85. O identificador de Via Verde foi adquirido pelo autor em seu nome, para simplificar os processos de registo das despesas mensais, evitando assim a acumulação de tickets e de papéis com despesas de portagens e de estacionamento. (59.º)

86. O autor prepara as visitas aos clientes, com recolha de informação das pastas dos clientes, na elaboração de relatórios e de acções promocionais a apresentar aos clientes, na análise e desenvolvimento de soluções de vendas para propor a clientes, no levantamento de expositores e/ou brindes junto da empresa para colocar nas lojas, na conferência e análise de encomendas, entre outros procedimentos realizados. (86)

87. O tempo máximo de preparação das visitas, em casa, é de uma hora por dia. (art. 43.º da resposta á contestação)

88. A fls. 91 a 114 do processo disciplinar – doc. 6 a 19 juntos da resposta à nota de culpa - está informação promocional e portfólios de produtos a apresentar às lojas que foram elaboradas pelo autor. (87).

89. O telemóvel do autor esteve sem funcionar até 16/01/2012, pelo que não lhe era possível registar dados no sistema CC das visitas que fez às lojas nesse período. (97)

90. O autor informou por email conforme instruções superiormente emanadas sobre o agendamento das visitas realizadas e a realizar nas duas primeiras semanas do ano (de 2 a 13 de janeiro de 2012). (98)

91. A ré não suspendeu o autor das funções, que continuou a trabalhar até 03/01/2013. (114)

92. O autor auferia o vencimento mensal ilíquido de € 1136,00 e um prémio de vendas variável, que se traduzia numa prestação regular que era paga com uma periodicidade mensal.

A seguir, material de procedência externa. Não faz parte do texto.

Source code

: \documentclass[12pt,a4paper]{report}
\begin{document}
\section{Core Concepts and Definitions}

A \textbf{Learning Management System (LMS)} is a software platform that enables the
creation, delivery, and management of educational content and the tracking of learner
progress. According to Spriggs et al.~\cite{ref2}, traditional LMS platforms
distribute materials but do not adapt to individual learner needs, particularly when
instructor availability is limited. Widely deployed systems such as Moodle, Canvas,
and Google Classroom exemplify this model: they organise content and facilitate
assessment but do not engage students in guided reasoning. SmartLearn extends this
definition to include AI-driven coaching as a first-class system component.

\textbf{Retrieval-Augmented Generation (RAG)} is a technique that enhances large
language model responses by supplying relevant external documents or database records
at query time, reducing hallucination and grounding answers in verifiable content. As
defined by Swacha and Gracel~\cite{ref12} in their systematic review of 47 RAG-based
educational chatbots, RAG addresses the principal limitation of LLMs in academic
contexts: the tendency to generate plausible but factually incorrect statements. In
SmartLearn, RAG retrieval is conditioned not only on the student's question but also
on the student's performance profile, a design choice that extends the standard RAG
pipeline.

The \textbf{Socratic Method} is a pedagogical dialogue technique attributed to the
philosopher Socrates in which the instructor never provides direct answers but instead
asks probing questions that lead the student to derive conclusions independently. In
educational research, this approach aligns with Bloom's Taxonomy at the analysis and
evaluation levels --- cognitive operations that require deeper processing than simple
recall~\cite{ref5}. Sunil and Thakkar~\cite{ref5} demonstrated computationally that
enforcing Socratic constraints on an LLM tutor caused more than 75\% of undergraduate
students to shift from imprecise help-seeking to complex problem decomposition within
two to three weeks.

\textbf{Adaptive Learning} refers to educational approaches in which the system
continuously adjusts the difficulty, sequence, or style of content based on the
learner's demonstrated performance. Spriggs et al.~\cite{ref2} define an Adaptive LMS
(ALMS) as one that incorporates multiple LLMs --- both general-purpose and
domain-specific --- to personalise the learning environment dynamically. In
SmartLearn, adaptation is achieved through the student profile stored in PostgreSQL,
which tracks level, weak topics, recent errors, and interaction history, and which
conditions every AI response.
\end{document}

93. A média dos prémios de venda tinha o valor de € 696,00.

94. Com o despedimento o autor sentiu-se triste, desanimado e deprimido, tendo dificuldade em dormir descansado à noite quando no seu agregado familiar tem 4 crianças para criar (duas nascidas em 30/11/2011, uma em 16/03/2000 e outra nascida em 24/10/2001).

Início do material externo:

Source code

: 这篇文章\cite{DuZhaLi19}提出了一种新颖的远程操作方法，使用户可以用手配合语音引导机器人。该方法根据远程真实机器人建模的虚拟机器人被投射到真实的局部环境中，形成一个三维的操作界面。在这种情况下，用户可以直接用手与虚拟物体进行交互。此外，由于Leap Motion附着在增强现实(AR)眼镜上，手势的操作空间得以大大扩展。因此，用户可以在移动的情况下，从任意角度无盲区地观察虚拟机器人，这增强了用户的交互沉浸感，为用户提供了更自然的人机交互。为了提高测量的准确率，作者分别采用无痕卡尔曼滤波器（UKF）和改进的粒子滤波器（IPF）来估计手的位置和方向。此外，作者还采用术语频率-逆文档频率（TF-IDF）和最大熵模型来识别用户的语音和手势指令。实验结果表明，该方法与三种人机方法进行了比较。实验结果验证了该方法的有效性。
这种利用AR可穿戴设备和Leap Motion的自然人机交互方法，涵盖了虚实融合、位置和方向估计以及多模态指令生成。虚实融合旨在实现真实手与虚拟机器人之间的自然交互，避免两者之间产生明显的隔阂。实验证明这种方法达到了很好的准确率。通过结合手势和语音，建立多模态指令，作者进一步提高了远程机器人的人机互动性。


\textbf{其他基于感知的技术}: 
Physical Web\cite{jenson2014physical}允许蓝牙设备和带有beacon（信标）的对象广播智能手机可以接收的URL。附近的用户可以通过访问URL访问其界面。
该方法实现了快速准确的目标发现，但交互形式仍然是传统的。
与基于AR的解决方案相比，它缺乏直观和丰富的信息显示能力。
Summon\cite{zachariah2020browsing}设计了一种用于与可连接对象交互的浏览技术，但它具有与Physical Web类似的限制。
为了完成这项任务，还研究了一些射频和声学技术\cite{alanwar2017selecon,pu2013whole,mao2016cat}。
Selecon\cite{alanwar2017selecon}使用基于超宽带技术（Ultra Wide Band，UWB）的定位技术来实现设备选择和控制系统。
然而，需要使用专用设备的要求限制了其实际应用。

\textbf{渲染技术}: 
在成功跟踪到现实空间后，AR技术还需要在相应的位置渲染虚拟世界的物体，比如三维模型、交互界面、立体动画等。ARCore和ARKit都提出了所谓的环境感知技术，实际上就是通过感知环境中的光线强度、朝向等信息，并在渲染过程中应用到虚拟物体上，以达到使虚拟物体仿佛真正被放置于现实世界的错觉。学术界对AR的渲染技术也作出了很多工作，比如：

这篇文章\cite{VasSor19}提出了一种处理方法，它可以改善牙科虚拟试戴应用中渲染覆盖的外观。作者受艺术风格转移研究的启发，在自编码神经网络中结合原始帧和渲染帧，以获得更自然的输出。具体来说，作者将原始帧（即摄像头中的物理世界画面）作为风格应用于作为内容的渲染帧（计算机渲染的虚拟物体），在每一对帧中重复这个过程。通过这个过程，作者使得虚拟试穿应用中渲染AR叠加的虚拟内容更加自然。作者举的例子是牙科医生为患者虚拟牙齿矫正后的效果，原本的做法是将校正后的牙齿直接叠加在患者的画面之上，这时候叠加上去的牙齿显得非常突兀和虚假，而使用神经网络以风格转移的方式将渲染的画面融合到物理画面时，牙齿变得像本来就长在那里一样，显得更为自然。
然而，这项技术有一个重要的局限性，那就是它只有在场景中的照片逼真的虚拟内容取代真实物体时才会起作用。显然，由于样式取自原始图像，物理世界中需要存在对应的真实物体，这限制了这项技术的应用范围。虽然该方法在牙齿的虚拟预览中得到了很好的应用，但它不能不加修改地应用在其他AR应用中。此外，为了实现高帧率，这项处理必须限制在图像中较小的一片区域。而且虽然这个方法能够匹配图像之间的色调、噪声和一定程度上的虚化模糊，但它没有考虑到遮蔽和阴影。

95. O instrutor abriu o processo disciplinar no dia 30/05/2012. (12.º da contestação)

96. O autor não era representante sindical e não havia comissão de trabalhadores na Ré. (20.º)

97. Durante o inquérito prévio, a Ré ouviu as seguintes testemunhas:

- VVV (fls. 3 e seg. do processo disciplinar)

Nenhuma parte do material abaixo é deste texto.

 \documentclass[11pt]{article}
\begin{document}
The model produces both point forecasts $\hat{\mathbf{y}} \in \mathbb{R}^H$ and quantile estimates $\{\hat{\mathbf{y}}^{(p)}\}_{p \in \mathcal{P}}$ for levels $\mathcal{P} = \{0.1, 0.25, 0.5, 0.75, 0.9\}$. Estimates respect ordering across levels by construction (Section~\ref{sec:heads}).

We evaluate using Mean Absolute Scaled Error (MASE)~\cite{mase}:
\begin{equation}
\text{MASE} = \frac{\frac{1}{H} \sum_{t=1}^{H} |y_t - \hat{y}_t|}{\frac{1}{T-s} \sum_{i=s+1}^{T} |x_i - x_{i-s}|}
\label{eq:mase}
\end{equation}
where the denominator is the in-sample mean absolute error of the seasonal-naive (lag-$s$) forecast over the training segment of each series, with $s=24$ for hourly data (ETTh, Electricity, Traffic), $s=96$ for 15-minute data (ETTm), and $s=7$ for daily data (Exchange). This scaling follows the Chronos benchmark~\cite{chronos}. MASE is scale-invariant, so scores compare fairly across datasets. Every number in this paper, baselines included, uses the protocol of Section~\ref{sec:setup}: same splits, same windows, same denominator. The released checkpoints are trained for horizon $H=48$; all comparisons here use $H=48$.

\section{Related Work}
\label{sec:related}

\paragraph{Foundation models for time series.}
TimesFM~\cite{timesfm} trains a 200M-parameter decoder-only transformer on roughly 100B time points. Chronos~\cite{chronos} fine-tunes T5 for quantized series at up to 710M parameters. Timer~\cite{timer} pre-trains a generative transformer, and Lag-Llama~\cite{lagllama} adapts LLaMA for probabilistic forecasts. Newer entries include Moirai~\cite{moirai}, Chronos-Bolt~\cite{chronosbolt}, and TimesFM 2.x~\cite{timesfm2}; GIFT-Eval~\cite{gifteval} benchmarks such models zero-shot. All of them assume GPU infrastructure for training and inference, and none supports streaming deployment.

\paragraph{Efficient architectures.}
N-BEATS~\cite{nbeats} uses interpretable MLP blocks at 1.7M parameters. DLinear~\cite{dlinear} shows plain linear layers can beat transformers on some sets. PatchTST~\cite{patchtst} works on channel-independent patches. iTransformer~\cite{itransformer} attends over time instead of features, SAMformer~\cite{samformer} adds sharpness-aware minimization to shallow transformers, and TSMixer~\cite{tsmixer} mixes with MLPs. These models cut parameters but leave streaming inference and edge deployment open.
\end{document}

- EE (fls. 13 e seg. do processo disciplinar)

- DD (fls. 17 e seg. do processo disciplinar). (art. 9.º do AMD)

98. E ouviu o arguido (fls. 6 e seguintes do Processo disciplinar)

99. Foi proferida a nota de culpa com data de 25/06/2012.

100. A qual foi notificada ao autor no dia 20/07/2012, (art. 12.º do AMD)

101. O A. Respondeu à nota de culpa com o requerimento junto a fls. 129 e seguintes do procedimento disciplinar, negando, em síntese, qualquer infracção disciplinar juntando documentos e requerendo a inquirição de três testemunhas. (art. 14.º do AMD)

102. O processo disciplinar esteve parado, sem a realização de qualquer diligências probatórias entre a audição do vendedor Sr. XXX, no dia 08/10/2012 (fls. 136 a 138 do processo disciplinar) e as declarações complementares que o Director Administrativo e Financeiro prestou referidas em 6. (fls. 139 do processo disciplinar). – (21 da contestação)

103. O referido director podia a todo o tempo prestar as suas declarações complementares pois exerce as suas funções nos escritórios da Ré, em Lisboa. (25)

104. A inquirição do Dr. VVV, enquanto director Administrativo e Financeiro da Ré, no dia 26/12/2012 serviu para este referir, face ao vertido pelo trabalhador no item 9 da sua resposta à nota de culpa que os trabalhadores não adiantam despesas, mas que têm um fundo de maneio e ainda que os prémios de venda não resultam directamente do desempenho dos vendedores, já que as vendas são feitas ao nível do director de vendas da Ré. (16.º do AMD e da Resposta à contestação.)

105. O A. Foi notificado no dia 03/01/2013 da decisão final do processo disciplinar datada de 27/12/2012. (art. 17.º do AMD)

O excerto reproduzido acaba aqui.